■ What needs to be done:
In the material below, how many lines contain "execute"? Answer with the number alone.

┌──

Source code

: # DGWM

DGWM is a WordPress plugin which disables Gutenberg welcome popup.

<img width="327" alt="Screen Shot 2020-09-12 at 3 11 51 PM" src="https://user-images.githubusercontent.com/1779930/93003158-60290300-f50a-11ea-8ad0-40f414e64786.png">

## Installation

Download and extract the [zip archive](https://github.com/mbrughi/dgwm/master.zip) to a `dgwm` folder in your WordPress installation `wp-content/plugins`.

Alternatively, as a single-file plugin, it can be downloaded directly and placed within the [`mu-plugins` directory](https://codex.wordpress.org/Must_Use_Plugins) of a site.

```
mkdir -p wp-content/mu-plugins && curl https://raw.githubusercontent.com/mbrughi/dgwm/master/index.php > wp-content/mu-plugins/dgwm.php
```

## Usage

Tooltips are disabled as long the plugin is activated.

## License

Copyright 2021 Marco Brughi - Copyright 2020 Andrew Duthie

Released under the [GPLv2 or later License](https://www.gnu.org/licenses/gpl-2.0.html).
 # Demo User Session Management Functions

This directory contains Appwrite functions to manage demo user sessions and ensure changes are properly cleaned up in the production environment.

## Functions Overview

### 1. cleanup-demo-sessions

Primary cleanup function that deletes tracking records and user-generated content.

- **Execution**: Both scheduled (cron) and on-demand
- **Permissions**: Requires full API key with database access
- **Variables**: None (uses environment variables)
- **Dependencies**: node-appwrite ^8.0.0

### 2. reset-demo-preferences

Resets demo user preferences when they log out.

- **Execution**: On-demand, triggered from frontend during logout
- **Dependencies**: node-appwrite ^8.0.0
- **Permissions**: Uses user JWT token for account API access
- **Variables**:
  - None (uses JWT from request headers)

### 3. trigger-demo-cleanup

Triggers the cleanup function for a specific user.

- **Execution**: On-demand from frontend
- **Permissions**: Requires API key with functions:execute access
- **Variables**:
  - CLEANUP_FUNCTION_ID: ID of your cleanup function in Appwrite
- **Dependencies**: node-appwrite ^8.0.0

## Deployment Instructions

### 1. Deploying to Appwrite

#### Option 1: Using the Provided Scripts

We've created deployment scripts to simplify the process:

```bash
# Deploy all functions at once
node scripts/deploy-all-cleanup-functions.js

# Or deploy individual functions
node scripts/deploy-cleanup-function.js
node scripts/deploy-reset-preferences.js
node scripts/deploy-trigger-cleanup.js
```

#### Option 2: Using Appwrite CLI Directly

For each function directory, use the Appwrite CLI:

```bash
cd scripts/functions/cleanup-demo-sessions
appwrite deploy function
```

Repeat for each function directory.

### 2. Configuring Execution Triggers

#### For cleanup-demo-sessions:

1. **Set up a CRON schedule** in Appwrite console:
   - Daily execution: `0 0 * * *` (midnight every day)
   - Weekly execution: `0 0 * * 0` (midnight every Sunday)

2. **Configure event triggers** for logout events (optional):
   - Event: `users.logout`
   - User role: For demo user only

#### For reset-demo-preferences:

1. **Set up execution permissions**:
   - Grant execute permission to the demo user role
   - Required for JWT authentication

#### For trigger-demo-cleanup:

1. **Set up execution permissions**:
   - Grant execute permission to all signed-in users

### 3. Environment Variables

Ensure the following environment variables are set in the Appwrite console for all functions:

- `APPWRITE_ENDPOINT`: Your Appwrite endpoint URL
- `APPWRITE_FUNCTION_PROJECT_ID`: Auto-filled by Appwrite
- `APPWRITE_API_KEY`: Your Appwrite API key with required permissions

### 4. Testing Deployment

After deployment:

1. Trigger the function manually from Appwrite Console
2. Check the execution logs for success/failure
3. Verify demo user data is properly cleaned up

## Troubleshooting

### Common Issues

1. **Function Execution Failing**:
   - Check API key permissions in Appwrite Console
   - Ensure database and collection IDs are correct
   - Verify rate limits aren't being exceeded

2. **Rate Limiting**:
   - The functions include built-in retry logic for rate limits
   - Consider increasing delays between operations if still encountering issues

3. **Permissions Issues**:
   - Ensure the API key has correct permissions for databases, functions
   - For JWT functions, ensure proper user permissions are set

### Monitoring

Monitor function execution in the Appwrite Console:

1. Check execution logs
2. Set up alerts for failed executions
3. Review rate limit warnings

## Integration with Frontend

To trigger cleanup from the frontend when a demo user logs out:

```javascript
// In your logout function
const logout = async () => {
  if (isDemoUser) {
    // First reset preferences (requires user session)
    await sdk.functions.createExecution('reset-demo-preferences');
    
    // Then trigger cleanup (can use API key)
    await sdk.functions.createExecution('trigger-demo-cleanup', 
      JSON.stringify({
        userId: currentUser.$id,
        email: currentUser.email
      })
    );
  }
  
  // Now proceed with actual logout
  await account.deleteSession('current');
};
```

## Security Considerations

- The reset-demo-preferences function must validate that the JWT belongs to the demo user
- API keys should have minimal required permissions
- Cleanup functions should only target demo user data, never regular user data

└──

■ Reply:
3